I’ve also experienced a behavior called ‘puddling’ where as many as 25-30 of them circled around a puddle of mud near Rockport. I’m told males search out sodium and other nutrients in liquids like urine, which very well could have been the case as the area is frequented by many bikers and rafters.
I like to take a 3-4 hour trek once per weekend. My wife asks me if I’m bored peddling that long. It is this tedium that helps me unwind and clear my mind for the coming week, simply spinning. It's what I like to do on my constitutional day of rest.
What I enjoy best on these days is to give myself the permission to lose my sense of time. Today, along the Black Creek, sitting among the bare rocks, imagining the high water of spring, evidenced by high debris caught in branches five feet above the bed, I let go. It was a moment I felt as free as the frolicking swallowtails about my head. And then, time just stopped.
The Black (or AKA Hazle Creek) has water that mesmerizes me. It is as crystal clear as any water you’ll ever see. It has been denuded of most aquatic life from the acidic discharges from the Quakake and Stockton Tunnels found upstream, not to mention the former beryllium plant that once polluted these waters that a $17 million cleanup in the 1990s supposedly took care of.
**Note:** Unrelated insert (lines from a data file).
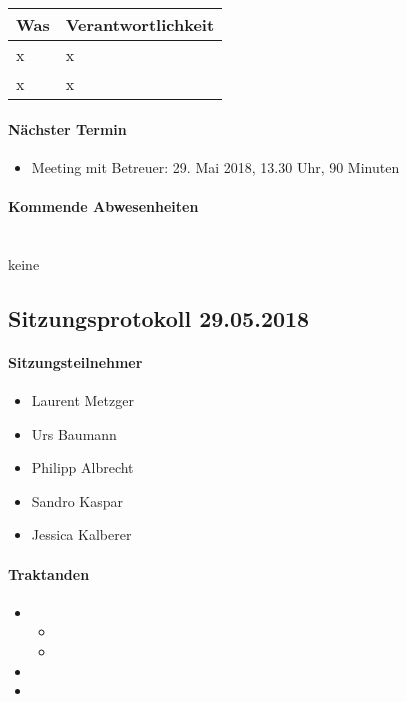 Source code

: \begin{table}[H]
	\centering
	\begin{tabularx}{\textwidth}{X | p{4.5cm}}
		\rowcolor{gray!50}
		\textbf{Was} & \textbf{Verantwortlichkeit} \\
		\hline
		x & x \\
		x & x \\
	\end{tabularx}
	\label{tab:my-label}
\end{table}

\paragraph{Nächster Termin}
\begin{itemize}	
	\item Meeting mit Betreuer: 29. Mai 2018, 13.30 Uhr, 90 Minuten
\end{itemize}

\paragraph{Kommende Abwesenheiten} \mbox{}\\
keine


\newpage


\subsection{Sitzungsprotokoll 29.05.2018}

\paragraph{Sitzungsteilnehmer}
\begin{itemize}	
	\item Laurent Metzger 
	\item Urs Baumann
	\item Philipp Albrecht
	\item Sandro Kaspar
	\item Jessica Kalberer
\end{itemize}

\paragraph{Traktanden}
\begin{itemize}	
	\item 
	\begin{itemize}
		\item 
		\item 
	\end{itemize}
	\item 
	\item 
\end{itemize}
But part of me can see the beauty in the aquamarine clear color, splashing white on clean rock.
|Professor Clark's Dad and Uncles. Uncle Mike on right.|
I snap out of my free moment of nothingness, my thoughts returning to the stories I’m working on, the bills that need my attention (my son's $50,000 a year tuition) and the supper time that is beginning to call from my stomach. I tell myself, as my school term winds down, "I will take those days and fill them with moments like these." Those are the easy days. Easy to say, hard to do.